» Assignment
Copy all lines below containing "different".
*****
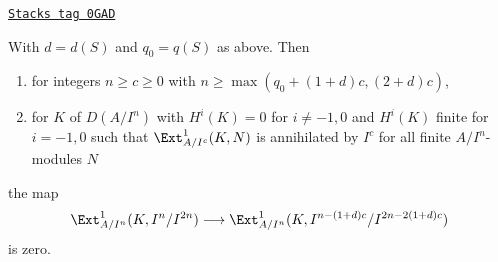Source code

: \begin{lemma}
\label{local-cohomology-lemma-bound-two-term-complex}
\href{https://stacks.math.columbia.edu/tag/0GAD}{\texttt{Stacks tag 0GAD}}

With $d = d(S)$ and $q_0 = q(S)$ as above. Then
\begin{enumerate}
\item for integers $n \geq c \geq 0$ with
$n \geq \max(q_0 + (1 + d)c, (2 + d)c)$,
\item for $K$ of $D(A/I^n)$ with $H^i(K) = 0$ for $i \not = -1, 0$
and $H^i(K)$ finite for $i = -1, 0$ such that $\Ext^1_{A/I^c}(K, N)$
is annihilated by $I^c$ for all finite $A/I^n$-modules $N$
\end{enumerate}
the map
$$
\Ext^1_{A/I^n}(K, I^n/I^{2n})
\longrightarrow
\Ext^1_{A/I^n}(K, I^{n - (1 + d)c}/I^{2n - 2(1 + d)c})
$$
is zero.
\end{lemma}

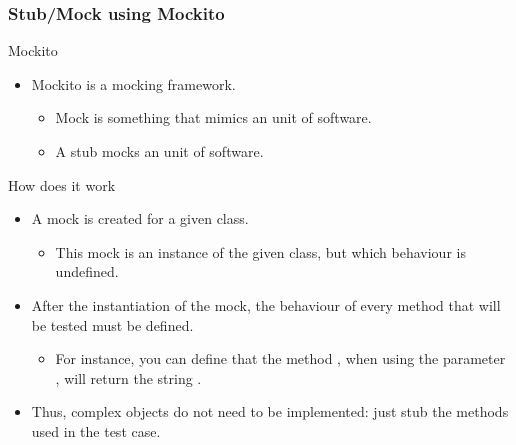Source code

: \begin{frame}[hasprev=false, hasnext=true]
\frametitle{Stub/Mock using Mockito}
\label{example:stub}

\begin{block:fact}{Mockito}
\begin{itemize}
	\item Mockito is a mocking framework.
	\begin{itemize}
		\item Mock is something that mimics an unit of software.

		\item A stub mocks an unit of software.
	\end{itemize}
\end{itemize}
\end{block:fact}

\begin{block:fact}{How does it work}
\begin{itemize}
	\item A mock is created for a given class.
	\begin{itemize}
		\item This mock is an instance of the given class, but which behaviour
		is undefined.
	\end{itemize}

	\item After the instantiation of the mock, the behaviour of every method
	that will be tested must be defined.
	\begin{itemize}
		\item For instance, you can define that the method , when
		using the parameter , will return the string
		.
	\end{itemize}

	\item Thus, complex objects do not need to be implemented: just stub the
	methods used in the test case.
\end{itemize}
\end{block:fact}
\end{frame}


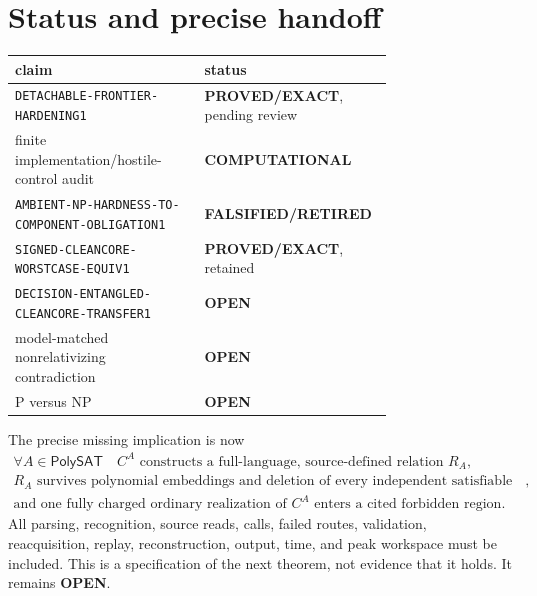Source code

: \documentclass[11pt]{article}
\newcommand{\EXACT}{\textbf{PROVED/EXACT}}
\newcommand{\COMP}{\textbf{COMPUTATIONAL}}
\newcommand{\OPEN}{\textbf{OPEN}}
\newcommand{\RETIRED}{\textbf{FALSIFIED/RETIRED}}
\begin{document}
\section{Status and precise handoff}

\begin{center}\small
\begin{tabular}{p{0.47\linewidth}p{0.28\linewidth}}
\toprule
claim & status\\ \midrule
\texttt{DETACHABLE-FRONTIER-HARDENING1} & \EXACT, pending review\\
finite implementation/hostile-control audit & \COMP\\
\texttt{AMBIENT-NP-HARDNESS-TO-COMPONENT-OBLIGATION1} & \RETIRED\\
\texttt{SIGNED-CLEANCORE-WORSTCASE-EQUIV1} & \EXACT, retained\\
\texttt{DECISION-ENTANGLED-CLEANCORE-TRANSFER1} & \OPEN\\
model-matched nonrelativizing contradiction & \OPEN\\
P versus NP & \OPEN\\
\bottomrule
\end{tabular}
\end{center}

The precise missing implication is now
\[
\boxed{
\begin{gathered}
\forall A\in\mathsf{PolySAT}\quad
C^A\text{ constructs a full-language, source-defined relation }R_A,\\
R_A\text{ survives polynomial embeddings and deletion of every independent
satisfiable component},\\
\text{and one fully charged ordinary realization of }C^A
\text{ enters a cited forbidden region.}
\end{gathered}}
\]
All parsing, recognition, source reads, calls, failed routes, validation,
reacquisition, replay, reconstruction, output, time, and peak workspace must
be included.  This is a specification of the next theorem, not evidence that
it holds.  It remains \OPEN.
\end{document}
*****
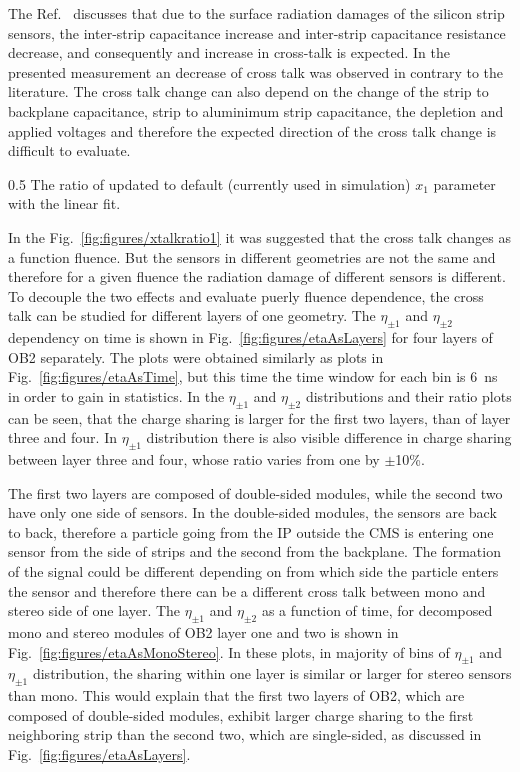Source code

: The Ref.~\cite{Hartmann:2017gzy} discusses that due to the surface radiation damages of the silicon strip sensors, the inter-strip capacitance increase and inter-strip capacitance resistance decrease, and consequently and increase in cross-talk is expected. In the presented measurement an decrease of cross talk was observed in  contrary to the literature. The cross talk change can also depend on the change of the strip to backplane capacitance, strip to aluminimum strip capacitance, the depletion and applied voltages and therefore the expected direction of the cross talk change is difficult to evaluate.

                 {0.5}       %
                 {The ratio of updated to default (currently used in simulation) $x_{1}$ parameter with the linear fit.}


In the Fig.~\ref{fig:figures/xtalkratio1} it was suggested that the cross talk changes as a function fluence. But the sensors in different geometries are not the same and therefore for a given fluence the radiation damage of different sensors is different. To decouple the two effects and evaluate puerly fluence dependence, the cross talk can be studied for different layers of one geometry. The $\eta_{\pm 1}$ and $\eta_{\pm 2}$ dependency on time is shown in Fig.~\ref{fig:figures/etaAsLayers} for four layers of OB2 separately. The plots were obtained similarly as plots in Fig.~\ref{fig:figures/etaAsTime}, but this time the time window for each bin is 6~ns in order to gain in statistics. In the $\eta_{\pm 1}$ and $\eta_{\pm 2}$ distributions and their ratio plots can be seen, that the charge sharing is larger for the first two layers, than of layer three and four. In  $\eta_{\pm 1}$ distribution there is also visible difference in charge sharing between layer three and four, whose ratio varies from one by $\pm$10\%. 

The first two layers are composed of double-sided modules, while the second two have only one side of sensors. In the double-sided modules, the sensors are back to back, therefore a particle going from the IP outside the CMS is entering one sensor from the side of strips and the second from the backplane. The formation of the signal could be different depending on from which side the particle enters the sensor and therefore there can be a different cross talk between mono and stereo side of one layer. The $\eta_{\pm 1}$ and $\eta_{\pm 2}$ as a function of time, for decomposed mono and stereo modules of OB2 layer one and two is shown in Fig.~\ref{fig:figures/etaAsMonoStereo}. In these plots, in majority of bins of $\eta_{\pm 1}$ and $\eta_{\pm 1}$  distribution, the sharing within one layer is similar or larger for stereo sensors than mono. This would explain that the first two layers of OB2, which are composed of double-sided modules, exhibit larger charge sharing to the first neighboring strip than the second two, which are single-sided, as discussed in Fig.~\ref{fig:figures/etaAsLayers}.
*****
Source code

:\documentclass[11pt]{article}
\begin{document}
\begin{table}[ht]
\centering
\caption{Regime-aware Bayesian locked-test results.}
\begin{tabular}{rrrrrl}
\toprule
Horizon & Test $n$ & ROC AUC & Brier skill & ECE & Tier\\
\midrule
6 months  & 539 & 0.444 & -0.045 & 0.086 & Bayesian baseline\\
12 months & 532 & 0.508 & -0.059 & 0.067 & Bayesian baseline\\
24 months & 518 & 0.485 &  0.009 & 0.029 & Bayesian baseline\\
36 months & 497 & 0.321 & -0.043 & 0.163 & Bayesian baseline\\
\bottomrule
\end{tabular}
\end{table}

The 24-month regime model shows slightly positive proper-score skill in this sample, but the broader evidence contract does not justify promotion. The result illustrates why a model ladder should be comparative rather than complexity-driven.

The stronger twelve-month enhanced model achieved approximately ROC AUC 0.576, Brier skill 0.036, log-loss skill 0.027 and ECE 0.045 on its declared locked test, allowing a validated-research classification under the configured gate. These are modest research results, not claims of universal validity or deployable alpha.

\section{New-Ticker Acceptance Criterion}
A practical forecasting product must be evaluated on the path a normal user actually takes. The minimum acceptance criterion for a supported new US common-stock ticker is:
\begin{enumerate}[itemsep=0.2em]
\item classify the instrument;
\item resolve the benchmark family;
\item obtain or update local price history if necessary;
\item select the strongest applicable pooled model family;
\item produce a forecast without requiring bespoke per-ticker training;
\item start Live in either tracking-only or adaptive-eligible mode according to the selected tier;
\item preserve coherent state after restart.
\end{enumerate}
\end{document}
*****
» Response box
In the Fig.~\ref{fig:figures/xtalkratio1} it was suggested that the cross talk changes as a function fluence. But the sensors in different geometries are not the same and therefore for a given fluence the radiation damage of different sensors is different. To decouple the two effects and evaluate puerly fluence dependence, the cross talk can be studied for different layers of one geometry. The $\eta_{\pm 1}$ and $\eta_{\pm 2}$ dependency on time is shown in Fig.~\ref{fig:figures/etaAsLayers} for four layers of OB2 separately. The plots were obtained similarly as plots in Fig.~\ref{fig:figures/etaAsTime}, but this time the time window for each bin is 6~ns in order to gain in statistics. In the $\eta_{\pm 1}$ and $\eta_{\pm 2}$ distributions and their ratio plots can be seen, that the charge sharing is larger for the first two layers, than of layer three and four. In  $\eta_{\pm 1}$ distribution there is also visible difference in charge sharing between layer three and four, whose ratio varies from one by $\pm$10\%. 
The first two layers are composed of double-sided modules, while the second two have only one side of sensors. In the double-sided modules, the sensors are back to back, therefore a particle going from the IP outside the CMS is entering one sensor from the side of strips and the second from the backplane. The formation of the signal could be different depending on from which side the particle enters the sensor and therefore there can be a different cross talk between mono and stereo side of one layer. The $\eta_{\pm 1}$ and $\eta_{\pm 2}$ as a function of time, for decomposed mono and stereo modules of OB2 layer one and two is shown in Fig.~\ref{fig:figures/etaAsMonoStereo}. In these plots, in majority of bins of $\eta_{\pm 1}$ and $\eta_{\pm 1}$  distribution, the sharing within one layer is similar or larger for stereo sensors than mono. This would explain that the first two layers of OB2, which are composed of double-sided modules, exhibit larger charge sharing to the first neighboring strip than the second two, which are single-sided, as discussed in Fig.~\ref{fig:figures/etaAsLayers}.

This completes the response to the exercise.